What number of lines in the listing contain "README"? Answer with that number only.

═══ EXERCISE MATERIALS

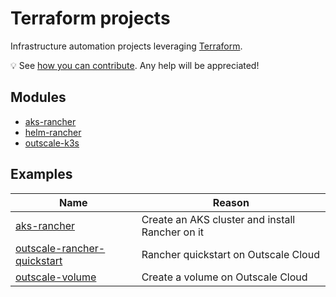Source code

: # Terraform projects

Infrastructure automation projects leveraging [Terraform](https://www.terraform.io/).

💡 See [how you can contribute](CONTRIBUTING.md). Any help will be appreciated!

## Modules

* [aks-rancher](modules/aks-rancher/README.md)
* [helm-rancher](modules/helm-rancher/README.md)
* [outscale-k3s](modules/outscale-k3s/README.md)

## Examples

Name                                                                       | Reason
---------------------------------------------------------------------------|------------------------------------------------
[aks-rancher](examples/aks-rancher/README.md)                              | Create an AKS cluster and install Rancher on it
[outscale-rancher-quickstart](examples/outscale-vm-rke2-rancher/README.md) | Rancher quickstart on Outscale Cloud
[outscale-volume](examples/outscale-volume/README.md)                      | Create a volume on Outscale Cloud
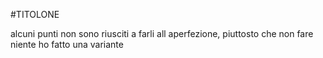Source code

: #TITOLONE

alcuni punti non sono riusciti a farli all aperfezione, piuttosto che non fare niente ho fatto una variante
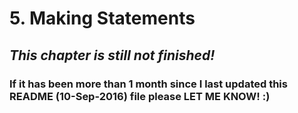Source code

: # 5. Making Statements

## *This chapter is still not finished!*

### If it has been more than 1 month since I last updated this README (10-Sep-2016) file please LET ME KNOW! :)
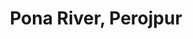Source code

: ---
title: "Pona River, Perojpur"
title_bn: "পোনা নদী, পিরোজপুর"
description: "This river joined with Kotcha river at Vandaria Upazilla. This river contain various water of Khal and Beel that come from Bhandaria, Kathalia, Rajpur, and Mothbaria areas. Length of this river is 15 km."
---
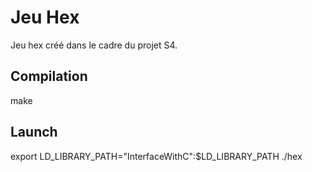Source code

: # Jeu Hex
Jeu hex créé dans le cadre du projet S4.

## Compilation
make



## Launch
export LD_LIBRARY_PATH="InterfaceWithC":$LD_LIBRARY_PATH
./hex


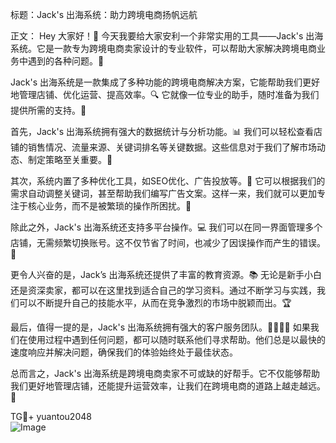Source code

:标题：Jack's 出海系统：助力跨境电商扬帆远航

正文：
Hey 大家好！👋 今天我要给大家安利一个非常实用的工具——Jack's 出海系统。它是一款专为跨境电商卖家设计的专业软件，可以帮助大家解决跨境电商业务中遇到的各种问题。🌈

Jack's 出海系统是一款集成了多种功能的跨境电商解决方案，它能帮助我们更好地管理店铺、优化运营、提高效率。🔍 它就像一位专业的助手，随时准备为我们提供所需的支持。💼

首先，Jack's 出海系统拥有强大的数据统计与分析功能。📊 我们可以轻松查看店铺的销售情况、流量来源、关键词排名等关键数据。这些信息对于我们了解市场动态、制定策略至关重要。🎯

其次，系统内置了多种优化工具，如SEO优化、广告投放等。🚀 它可以根据我们的需求自动调整关键词，甚至帮助我们编写广告文案。这样一来，我们就可以更加专注于核心业务，而不是被繁琐的操作所困扰。💪

除此之外，Jack's 出海系统还支持多平台操作。💻 我们可以在同一界面管理多个店铺，无需频繁切换账号。这不仅节省了时间，也减少了因误操作而产生的错误。🚫

更令人兴奋的是，Jack’s 出海系统还提供了丰富的教育资源。📚 无论是新手小白还是资深卖家，都可以在这里找到适合自己的学习资料。通过不断学习与实践，我们可以不断提升自己的技能水平，从而在竞争激烈的市场中脱颖而出。🏆

最后，值得一提的是，Jack's 出海系统拥有强大的客户服务团队。👨‍👩‍👧‍👦 如果我们在使用过程中遇到任何问题，都可以随时联系他们寻求帮助。他们总是以最快的速度响应并解决问题，确保我们的体验始终处于最佳状态。

总而言之，Jack's 出海系统是跨境电商卖家不可或缺的好帮手。它不仅能够帮助我们更好地管理店铺，还能提升运营效率，让我们在跨境电商的道路上越走越远。🌟

TG💪+ yuantou2048  
![Image](https://github.com/user-attachments/assets/cf57a8bb-a08e-43c1-ad82-039f33c64200)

══════

*RESULT*
7